The 2023 Grammys was set up as Beyoncé’s Revenge; a comeback match against fellow multiple nominee Adele. When these two superpowers of female fortitude and redemption last clashed in 2017, the Brit singer swept the board – and expressed her dismay in her Album of the Year acceptance speech. “I can’t possibly accept this award. I’m very humbled and very grateful and gracious, but [the] artist of my life is Beyoncé. The Lemonade album was so monumental,” she sobbed. It was the second time running that Beyoncé had been robbed of the AOTY gong, having lost out to Beck in 2015.
So, though host Trevor Noah spared no airtime in keeping viewers informed as to Queen Bey’s progress towards becoming recipient of the most number of Grammys ever – 32, beating the record previously held by Hungarian-British conductor Georg Solti – all eyes were on the final award of the night, the 65th Grammys’ very own Rocky Balboa moment.
The bare modicum of critical evaluation would have given Renaissance Album of the Year over Adele’s 30 any day, of course. But critical evaluation didn’t reckon on Harry’s House. Harry Styles stepping up to receive the night’s biggest award for Album of the Year was a baffling and strangely deflating finale for a night so ramped up for cele-Bey-tion.
Already, Styles had delivered the most lacklustre performance of the night, first spotted wandering about on a revolving stage full of dancers – well, more like loiterers really – before his rendition of “As It Was” was upstaged by his own sparkly yeti outfit. And his AOTY win, for all the fine melodic attributes of Harry’s House, showed a deep lack of imagination at the very root of the Grammys voting process.
As with Lemonade, Renaissance marks a bold evolution in pop music. Dismantling the genre and reassembling it in challenging and unexpected new formulations, the album re-evaluated the possibilities of popular sonics and merged, warped and morphed tracks in ways that made Spotify sound as though it was melting from the inside out.

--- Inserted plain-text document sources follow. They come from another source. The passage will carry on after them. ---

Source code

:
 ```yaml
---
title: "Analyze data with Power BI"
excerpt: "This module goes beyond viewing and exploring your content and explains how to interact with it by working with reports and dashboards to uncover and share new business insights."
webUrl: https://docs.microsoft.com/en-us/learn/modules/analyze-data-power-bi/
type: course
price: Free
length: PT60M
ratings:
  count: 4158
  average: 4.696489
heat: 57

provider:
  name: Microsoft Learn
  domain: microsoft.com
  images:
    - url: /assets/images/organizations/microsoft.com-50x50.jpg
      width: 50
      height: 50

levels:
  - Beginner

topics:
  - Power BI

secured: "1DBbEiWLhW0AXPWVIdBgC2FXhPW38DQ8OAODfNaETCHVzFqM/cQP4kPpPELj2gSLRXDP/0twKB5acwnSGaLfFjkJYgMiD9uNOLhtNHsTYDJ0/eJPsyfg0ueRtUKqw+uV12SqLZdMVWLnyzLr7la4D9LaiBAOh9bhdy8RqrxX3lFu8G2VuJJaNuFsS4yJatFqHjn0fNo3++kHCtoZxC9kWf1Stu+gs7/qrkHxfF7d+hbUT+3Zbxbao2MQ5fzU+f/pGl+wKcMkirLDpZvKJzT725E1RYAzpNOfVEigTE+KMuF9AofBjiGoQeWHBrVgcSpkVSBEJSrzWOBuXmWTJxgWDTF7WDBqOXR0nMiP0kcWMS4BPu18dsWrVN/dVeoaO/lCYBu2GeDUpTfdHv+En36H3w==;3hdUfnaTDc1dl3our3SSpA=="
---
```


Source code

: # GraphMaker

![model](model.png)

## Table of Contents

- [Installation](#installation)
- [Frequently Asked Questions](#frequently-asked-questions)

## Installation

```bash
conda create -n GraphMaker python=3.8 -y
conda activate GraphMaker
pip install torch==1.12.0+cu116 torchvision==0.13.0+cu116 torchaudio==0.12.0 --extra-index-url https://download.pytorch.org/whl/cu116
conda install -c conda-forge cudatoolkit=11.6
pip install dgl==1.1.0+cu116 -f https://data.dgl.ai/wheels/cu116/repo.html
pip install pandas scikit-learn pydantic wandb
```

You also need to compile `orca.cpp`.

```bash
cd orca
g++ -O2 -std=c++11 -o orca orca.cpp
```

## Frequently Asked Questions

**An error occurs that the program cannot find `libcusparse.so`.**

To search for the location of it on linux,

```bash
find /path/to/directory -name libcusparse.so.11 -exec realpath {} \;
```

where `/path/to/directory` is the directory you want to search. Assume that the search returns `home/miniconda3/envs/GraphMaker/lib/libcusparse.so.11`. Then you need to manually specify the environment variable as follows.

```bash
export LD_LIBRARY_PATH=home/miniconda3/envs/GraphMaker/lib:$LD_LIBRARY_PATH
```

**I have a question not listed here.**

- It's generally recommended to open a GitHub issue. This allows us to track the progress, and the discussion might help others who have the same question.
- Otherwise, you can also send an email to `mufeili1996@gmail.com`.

Harry’s House, meanwhile, is a modernist collection of standard-issue pop reference points – A-Ha, Prince, The Weeknd, Bruno Mars – with the odd bit of psych rock, indie pop and acoustic folk thrown in. In terms of the fundamental visions involved, they’re in different leagues: Beyoncé pioneers, Styles imitates.
That Beyoncé hasn’t been awarded a single AOTY for her groundbreaking work on Lemonade, Renaissance or, back in 2015, Beyoncé either seems – to put it kindly – a major oversight for a ceremony that has faced years of accusations of racial bias in its most prestigious categories. The Grammys have a grand total of 91 award categories across a vast array of genres, but most are presented during an unscreened Premiere Ceremony before the main show like one relentless, 90-minute howl of “diverse enough for you, Twitter!?”.
The effect – besides making the main event feel like watching Celebrity Who Wants to Be a Millionaire, in that the main players don’t actually need the prizes and the people that really deserve them aren’t even invited – is to give many minority artists a tokenistic niche nod while denying them the spotlight, platform and high-profile validation of the ceremony proper.
During the actual Grammys, Black artists delivered the most powerful, impactful and plain fun performances of the night, from Stevie Wonder and Smokie Robinson’s Motown medley to the all-star tribute to 50 years of hip-hop featuring Missy Elliott, Public Enemy, LL Cool J, Run-DMC and fellow rap icons galore. Yet it was Styles and blues legend Bonnie Raitt who swept up the headline Album and Song of The Year awards. Twitter will make of that what it will.
Still, at least Dr Dre got his own Dr Dre Global Impact award named after him, opening the door for every act to win their own self-titled Grammy in future. So the 2024 Beyoncé Knowles-Carter Robbed Again Award goes to.…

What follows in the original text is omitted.